(Extracted records)
▶

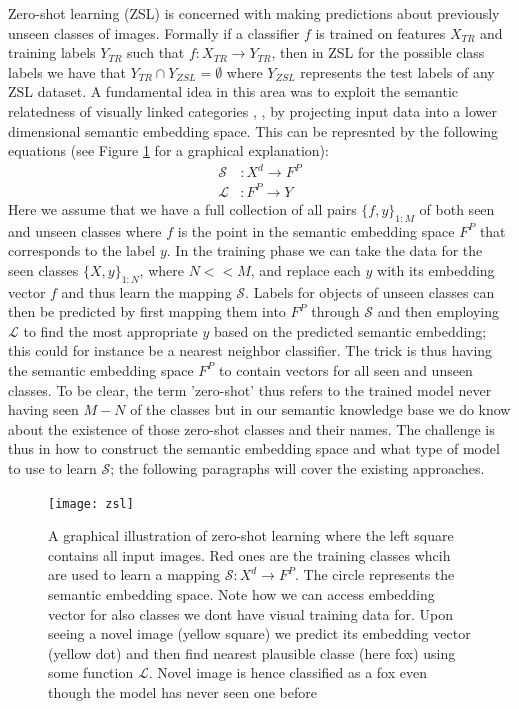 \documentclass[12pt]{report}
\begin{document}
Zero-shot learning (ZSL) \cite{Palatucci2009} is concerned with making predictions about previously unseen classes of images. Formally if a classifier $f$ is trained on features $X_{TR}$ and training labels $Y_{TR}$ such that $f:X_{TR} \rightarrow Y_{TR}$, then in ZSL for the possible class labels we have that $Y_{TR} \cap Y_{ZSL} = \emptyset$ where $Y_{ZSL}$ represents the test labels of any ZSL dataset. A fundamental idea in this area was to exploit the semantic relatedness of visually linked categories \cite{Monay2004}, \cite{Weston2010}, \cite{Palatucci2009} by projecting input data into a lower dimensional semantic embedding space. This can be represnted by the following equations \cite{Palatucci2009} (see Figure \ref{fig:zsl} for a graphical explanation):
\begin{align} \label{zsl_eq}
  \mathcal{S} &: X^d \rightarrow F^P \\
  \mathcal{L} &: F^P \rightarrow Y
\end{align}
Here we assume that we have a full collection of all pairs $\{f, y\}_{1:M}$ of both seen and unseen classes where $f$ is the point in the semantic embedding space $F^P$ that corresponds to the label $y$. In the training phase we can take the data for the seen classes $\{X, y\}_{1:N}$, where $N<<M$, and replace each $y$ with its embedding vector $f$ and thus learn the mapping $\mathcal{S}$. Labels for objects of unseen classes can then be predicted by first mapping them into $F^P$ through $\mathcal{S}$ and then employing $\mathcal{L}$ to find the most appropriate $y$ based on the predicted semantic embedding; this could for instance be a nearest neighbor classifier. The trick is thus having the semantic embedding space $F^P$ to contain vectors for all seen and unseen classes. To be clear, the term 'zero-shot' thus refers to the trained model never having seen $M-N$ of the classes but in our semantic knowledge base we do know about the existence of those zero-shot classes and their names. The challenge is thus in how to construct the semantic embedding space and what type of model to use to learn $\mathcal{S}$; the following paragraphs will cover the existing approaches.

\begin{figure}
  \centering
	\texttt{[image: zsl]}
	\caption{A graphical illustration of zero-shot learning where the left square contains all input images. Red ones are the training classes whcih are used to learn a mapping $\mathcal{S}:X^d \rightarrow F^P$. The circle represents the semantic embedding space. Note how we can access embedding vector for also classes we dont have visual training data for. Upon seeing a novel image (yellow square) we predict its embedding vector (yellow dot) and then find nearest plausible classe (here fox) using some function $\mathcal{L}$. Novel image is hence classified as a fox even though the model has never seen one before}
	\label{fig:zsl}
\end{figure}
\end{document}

◀

### What the exercise asks
Search the entries for the word "begin", then copy every line in which it is found.

### Response to this exercise
\begin{document}
\begin{align} \label{zsl_eq}
\begin{figure}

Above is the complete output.